## [Task to complete]
What follows is a set of entries; retype all of them exactly.

%%

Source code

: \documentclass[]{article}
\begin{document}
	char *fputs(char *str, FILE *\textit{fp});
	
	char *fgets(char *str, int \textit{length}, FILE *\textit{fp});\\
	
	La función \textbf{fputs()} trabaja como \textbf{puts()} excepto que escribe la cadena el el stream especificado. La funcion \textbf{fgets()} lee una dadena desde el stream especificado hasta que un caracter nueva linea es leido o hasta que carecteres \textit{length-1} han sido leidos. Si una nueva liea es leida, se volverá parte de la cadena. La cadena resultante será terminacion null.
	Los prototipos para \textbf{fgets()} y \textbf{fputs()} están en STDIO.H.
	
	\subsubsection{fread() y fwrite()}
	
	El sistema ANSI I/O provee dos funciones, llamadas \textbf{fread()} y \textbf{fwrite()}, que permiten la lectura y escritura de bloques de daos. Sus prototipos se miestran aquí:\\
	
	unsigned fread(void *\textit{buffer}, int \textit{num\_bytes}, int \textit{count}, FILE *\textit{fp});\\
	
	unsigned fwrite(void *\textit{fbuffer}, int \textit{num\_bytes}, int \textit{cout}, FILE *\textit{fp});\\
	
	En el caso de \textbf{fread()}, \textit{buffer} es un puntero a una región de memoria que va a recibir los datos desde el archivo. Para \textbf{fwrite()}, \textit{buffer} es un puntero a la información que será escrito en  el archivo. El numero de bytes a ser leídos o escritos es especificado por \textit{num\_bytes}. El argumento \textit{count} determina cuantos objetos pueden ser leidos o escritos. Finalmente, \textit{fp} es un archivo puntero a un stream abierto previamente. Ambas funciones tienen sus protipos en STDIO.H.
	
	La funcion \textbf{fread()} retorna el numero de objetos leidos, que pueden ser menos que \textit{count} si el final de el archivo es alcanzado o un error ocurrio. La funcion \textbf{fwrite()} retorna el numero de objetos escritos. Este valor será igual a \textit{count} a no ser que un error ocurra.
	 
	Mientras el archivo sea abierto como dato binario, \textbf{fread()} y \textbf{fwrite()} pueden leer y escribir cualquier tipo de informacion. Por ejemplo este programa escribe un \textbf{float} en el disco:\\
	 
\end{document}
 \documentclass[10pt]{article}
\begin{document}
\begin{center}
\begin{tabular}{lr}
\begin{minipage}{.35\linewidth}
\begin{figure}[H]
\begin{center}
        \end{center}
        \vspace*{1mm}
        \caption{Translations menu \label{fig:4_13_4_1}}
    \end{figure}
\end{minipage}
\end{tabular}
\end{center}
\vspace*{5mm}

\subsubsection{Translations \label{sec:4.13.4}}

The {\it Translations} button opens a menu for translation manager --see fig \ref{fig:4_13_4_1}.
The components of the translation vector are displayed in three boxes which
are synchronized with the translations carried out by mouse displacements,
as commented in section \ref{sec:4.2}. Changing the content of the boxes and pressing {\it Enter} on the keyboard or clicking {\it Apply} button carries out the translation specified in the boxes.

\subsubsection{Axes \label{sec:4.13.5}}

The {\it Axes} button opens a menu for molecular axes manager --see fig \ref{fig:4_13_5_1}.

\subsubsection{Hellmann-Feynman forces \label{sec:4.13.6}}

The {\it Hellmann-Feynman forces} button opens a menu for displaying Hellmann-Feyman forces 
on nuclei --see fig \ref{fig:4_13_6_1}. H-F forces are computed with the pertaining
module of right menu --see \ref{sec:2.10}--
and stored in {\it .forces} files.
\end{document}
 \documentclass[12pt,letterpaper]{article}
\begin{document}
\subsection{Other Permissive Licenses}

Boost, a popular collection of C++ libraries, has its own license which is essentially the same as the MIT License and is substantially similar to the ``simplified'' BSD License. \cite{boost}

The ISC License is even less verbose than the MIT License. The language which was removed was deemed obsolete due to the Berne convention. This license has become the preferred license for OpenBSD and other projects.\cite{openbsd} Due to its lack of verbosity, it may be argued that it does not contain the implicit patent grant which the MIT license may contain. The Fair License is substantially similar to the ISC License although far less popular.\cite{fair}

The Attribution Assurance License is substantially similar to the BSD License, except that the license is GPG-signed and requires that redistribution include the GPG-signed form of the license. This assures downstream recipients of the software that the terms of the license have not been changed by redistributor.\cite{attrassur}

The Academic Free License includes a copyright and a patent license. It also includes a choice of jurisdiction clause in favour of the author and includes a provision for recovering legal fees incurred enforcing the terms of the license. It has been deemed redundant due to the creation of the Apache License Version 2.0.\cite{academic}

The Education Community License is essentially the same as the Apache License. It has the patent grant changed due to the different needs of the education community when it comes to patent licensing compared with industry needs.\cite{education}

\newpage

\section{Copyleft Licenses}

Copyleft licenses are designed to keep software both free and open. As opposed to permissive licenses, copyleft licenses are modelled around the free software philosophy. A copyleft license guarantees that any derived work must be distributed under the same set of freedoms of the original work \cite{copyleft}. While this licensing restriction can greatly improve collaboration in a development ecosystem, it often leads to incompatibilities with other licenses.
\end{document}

%%

## [Result for this exercise]
Source code

: \documentclass[]{article}
\begin{document}
	char *fputs(char *str, FILE *\textit{fp});
	
	char *fgets(char *str, int \textit{length}, FILE *\textit{fp});\\
	
	La función \textbf{fputs()} trabaja como \textbf{puts()} excepto que escribe la cadena el el stream especificado. La funcion \textbf{fgets()} lee una dadena desde el stream especificado hasta que un caracter nueva linea es leido o hasta que carecteres \textit{length-1} han sido leidos. Si una nueva liea es leida, se volverá parte de la cadena. La cadena resultante será terminacion null.
	Los prototipos para \textbf{fgets()} y \textbf{fputs()} están en STDIO.H.
	
	\subsubsection{fread() y fwrite()}
	
	El sistema ANSI I/O provee dos funciones, llamadas \textbf{fread()} y \textbf{fwrite()}, que permiten la lectura y escritura de bloques de daos. Sus prototipos se miestran aquí:\\
	
	unsigned fread(void *\textit{buffer}, int \textit{num\_bytes}, int \textit{count}, FILE *\textit{fp});\\
	
	unsigned fwrite(void *\textit{fbuffer}, int \textit{num\_bytes}, int \textit{cout}, FILE *\textit{fp});\\
	
	En el caso de \textbf{fread()}, \textit{buffer} es un puntero a una región de memoria que va a recibir los datos desde el archivo. Para \textbf{fwrite()}, \textit{buffer} es un puntero a la información que será escrito en  el archivo. El numero de bytes a ser leídos o escritos es especificado por \textit{num\_bytes}. El argumento \textit{count} determina cuantos objetos pueden ser leidos o escritos. Finalmente, \textit{fp} es un archivo puntero a un stream abierto previamente. Ambas funciones tienen sus protipos en STDIO.H.
	
	La funcion \textbf{fread()} retorna el numero de objetos leidos, que pueden ser menos que \textit{count} si el final de el archivo es alcanzado o un error ocurrio. La funcion \textbf{fwrite()} retorna el numero de objetos escritos. Este valor será igual a \textit{count} a no ser que un error ocurra.
	 
	Mientras el archivo sea abierto como dato binario, \textbf{fread()} y \textbf{fwrite()} pueden leer y escribir cualquier tipo de informacion. Por ejemplo este programa escribe un \textbf{float} en el disco:\\
	 
\end{document}
 \documentclass[10pt]{article}
\begin{document}
\begin{center}
\begin{tabular}{lr}
\begin{minipage}{.35\linewidth}
\begin{figure}[H]
\begin{center}
        \end{center}
        \vspace*{1mm}
        \caption{Translations menu \label{fig:4_13_4_1}}
    \end{figure}
\end{minipage}
\end{tabular}
\end{center}
\vspace*{5mm}

\subsubsection{Translations \label{sec:4.13.4}}

The {\it Translations} button opens a menu for translation manager --see fig \ref{fig:4_13_4_1}.
The components of the translation vector are displayed in three boxes which
are synchronized with the translations carried out by mouse displacements,
as commented in section \ref{sec:4.2}. Changing the content of the boxes and pressing {\it Enter} on the keyboard or clicking {\it Apply} button carries out the translation specified in the boxes.

\subsubsection{Axes \label{sec:4.13.5}}

The {\it Axes} button opens a menu for molecular axes manager --see fig \ref{fig:4_13_5_1}.

\subsubsection{Hellmann-Feynman forces \label{sec:4.13.6}}

The {\it Hellmann-Feynman forces} button opens a menu for displaying Hellmann-Feyman forces 
on nuclei --see fig \ref{fig:4_13_6_1}. H-F forces are computed with the pertaining
module of right menu --see \ref{sec:2.10}--
and stored in {\it .forces} files.
\end{document}
 \documentclass[12pt,letterpaper]{article}
\begin{document}
\subsection{Other Permissive Licenses}

Boost, a popular collection of C++ libraries, has its own license which is essentially the same as the MIT License and is substantially similar to the ``simplified'' BSD License. \cite{boost}

The ISC License is even less verbose than the MIT License. The language which was removed was deemed obsolete due to the Berne convention. This license has become the preferred license for OpenBSD and other projects.\cite{openbsd} Due to its lack of verbosity, it may be argued that it does not contain the implicit patent grant which the MIT license may contain. The Fair License is substantially similar to the ISC License although far less popular.\cite{fair}

The Attribution Assurance License is substantially similar to the BSD License, except that the license is GPG-signed and requires that redistribution include the GPG-signed form of the license. This assures downstream recipients of the software that the terms of the license have not been changed by redistributor.\cite{attrassur}

The Academic Free License includes a copyright and a patent license. It also includes a choice of jurisdiction clause in favour of the author and includes a provision for recovering legal fees incurred enforcing the terms of the license. It has been deemed redundant due to the creation of the Apache License Version 2.0.\cite{academic}

The Education Community License is essentially the same as the Apache License. It has the patent grant changed due to the different needs of the education community when it comes to patent licensing compared with industry needs.\cite{education}

\newpage

\section{Copyleft Licenses}

Copyleft licenses are designed to keep software both free and open. As opposed to permissive licenses, copyleft licenses are modelled around the free software philosophy. A copyleft license guarantees that any derived work must be distributed under the same set of freedoms of the original work \cite{copyleft}. While this licensing restriction can greatly improve collaboration in a development ecosystem, it often leads to incompatibilities with other licenses.
\end{document}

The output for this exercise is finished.